▼

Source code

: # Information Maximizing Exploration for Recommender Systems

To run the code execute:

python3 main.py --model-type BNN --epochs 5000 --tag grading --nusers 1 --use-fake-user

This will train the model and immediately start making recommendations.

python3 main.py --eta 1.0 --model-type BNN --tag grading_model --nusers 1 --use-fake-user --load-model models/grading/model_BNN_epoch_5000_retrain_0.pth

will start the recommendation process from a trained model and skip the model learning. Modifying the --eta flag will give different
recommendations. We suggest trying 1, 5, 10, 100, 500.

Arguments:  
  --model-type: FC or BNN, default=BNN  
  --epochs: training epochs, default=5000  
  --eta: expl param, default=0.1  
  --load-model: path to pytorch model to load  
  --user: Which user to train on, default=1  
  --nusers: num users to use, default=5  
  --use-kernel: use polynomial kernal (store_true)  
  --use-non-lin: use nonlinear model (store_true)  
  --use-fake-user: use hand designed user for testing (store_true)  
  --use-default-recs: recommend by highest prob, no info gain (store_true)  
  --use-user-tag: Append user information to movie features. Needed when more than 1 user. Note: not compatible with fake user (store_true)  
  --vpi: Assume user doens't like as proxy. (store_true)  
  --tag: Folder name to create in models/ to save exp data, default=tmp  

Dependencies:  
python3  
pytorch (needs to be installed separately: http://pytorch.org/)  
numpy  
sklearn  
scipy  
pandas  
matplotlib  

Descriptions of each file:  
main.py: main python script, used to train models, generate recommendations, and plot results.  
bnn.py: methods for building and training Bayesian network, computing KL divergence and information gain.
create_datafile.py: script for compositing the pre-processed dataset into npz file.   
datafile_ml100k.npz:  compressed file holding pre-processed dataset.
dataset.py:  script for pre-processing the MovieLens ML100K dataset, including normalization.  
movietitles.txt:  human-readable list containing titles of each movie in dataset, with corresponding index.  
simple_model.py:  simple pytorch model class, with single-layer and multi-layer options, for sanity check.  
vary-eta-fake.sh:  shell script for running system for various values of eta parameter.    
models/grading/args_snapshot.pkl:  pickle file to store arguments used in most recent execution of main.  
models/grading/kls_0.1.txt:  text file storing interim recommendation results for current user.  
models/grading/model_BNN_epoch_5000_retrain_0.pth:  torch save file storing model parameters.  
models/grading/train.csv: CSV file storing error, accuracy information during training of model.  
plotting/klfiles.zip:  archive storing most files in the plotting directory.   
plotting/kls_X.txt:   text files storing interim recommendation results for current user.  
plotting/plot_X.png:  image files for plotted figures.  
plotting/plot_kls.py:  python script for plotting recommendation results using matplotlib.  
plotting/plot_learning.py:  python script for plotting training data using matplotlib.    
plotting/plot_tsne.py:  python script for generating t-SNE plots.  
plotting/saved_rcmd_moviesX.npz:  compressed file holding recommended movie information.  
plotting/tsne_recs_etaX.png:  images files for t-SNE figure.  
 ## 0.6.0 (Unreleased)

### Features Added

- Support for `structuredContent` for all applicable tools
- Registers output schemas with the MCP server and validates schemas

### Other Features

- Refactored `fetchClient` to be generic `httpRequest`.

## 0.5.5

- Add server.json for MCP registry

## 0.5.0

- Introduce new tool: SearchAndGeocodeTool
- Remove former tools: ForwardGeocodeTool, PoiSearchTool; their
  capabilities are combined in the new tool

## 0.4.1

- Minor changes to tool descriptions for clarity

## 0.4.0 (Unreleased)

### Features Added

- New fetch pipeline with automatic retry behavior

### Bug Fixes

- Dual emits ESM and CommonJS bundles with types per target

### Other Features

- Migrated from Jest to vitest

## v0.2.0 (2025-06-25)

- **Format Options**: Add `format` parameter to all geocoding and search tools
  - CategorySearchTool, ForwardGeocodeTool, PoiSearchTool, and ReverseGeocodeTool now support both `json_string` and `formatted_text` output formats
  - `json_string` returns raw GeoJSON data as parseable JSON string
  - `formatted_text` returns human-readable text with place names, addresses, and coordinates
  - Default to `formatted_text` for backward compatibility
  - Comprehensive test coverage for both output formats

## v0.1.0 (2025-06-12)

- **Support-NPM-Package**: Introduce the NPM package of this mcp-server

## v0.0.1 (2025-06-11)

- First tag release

▲

Exercise instructions: Retype the records that precede this task, keeping them exactly the same.

Response to this task:
Source code

: # Information Maximizing Exploration for Recommender Systems

To run the code execute:

python3 main.py --model-type BNN --epochs 5000 --tag grading --nusers 1 --use-fake-user

This will train the model and immediately start making recommendations.

python3 main.py --eta 1.0 --model-type BNN --tag grading_model --nusers 1 --use-fake-user --load-model models/grading/model_BNN_epoch_5000_retrain_0.pth

will start the recommendation process from a trained model and skip the model learning. Modifying the --eta flag will give different
recommendations. We suggest trying 1, 5, 10, 100, 500.

Arguments:  
  --model-type: FC or BNN, default=BNN  
  --epochs: training epochs, default=5000  
  --eta: expl param, default=0.1  
  --load-model: path to pytorch model to load  
  --user: Which user to train on, default=1  
  --nusers: num users to use, default=5  
  --use-kernel: use polynomial kernal (store_true)  
  --use-non-lin: use nonlinear model (store_true)  
  --use-fake-user: use hand designed user for testing (store_true)  
  --use-default-recs: recommend by highest prob, no info gain (store_true)  
  --use-user-tag: Append user information to movie features. Needed when more than 1 user. Note: not compatible with fake user (store_true)  
  --vpi: Assume user doens't like as proxy. (store_true)  
  --tag: Folder name to create in models/ to save exp data, default=tmp  

Dependencies:  
python3  
pytorch (needs to be installed separately: http://pytorch.org/)  
numpy  
sklearn  
scipy  
pandas  
matplotlib  

Descriptions of each file:  
main.py: main python script, used to train models, generate recommendations, and plot results.  
bnn.py: methods for building and training Bayesian network, computing KL divergence and information gain.
create_datafile.py: script for compositing the pre-processed dataset into npz file.   
datafile_ml100k.npz:  compressed file holding pre-processed dataset.
dataset.py:  script for pre-processing the MovieLens ML100K dataset, including normalization.  
movietitles.txt:  human-readable list containing titles of each movie in dataset, with corresponding index.  
simple_model.py:  simple pytorch model class, with single-layer and multi-layer options, for sanity check.  
vary-eta-fake.sh:  shell script for running system for various values of eta parameter.    
models/grading/args_snapshot.pkl:  pickle file to store arguments used in most recent execution of main.  
models/grading/kls_0.1.txt:  text file storing interim recommendation results for current user.  
models/grading/model_BNN_epoch_5000_retrain_0.pth:  torch save file storing model parameters.  
models/grading/train.csv: CSV file storing error, accuracy information during training of model.  
plotting/klfiles.zip:  archive storing most files in the plotting directory.   
plotting/kls_X.txt:   text files storing interim recommendation results for current user.  
plotting/plot_X.png:  image files for plotted figures.  
plotting/plot_kls.py:  python script for plotting recommendation results using matplotlib.  
plotting/plot_learning.py:  python script for plotting training data using matplotlib.    
plotting/plot_tsne.py:  python script for generating t-SNE plots.  
plotting/saved_rcmd_moviesX.npz:  compressed file holding recommended movie information.  
plotting/tsne_recs_etaX.png:  images files for t-SNE figure.  
 ## 0.6.0 (Unreleased)

### Features Added

- Support for `structuredContent` for all applicable tools
- Registers output schemas with the MCP server and validates schemas

### Other Features

- Refactored `fetchClient` to be generic `httpRequest`.

## 0.5.5

- Add server.json for MCP registry

## 0.5.0

- Introduce new tool: SearchAndGeocodeTool
- Remove former tools: ForwardGeocodeTool, PoiSearchTool; their
  capabilities are combined in the new tool

## 0.4.1

- Minor changes to tool descriptions for clarity

## 0.4.0 (Unreleased)

### Features Added

- New fetch pipeline with automatic retry behavior

### Bug Fixes

- Dual emits ESM and CommonJS bundles with types per target

### Other Features

- Migrated from Jest to vitest

## v0.2.0 (2025-06-25)

- **Format Options**: Add `format` parameter to all geocoding and search tools
  - CategorySearchTool, ForwardGeocodeTool, PoiSearchTool, and ReverseGeocodeTool now support both `json_string` and `formatted_text` output formats
  - `json_string` returns raw GeoJSON data as parseable JSON string
  - `formatted_text` returns human-readable text with place names, addresses, and coordinates
  - Default to `formatted_text` for backward compatibility
  - Comprehensive test coverage for both output formats

## v0.1.0 (2025-06-12)

- **Support-NPM-Package**: Introduce the NPM package of this mcp-server

## v0.0.1 (2025-06-11)

- First tag release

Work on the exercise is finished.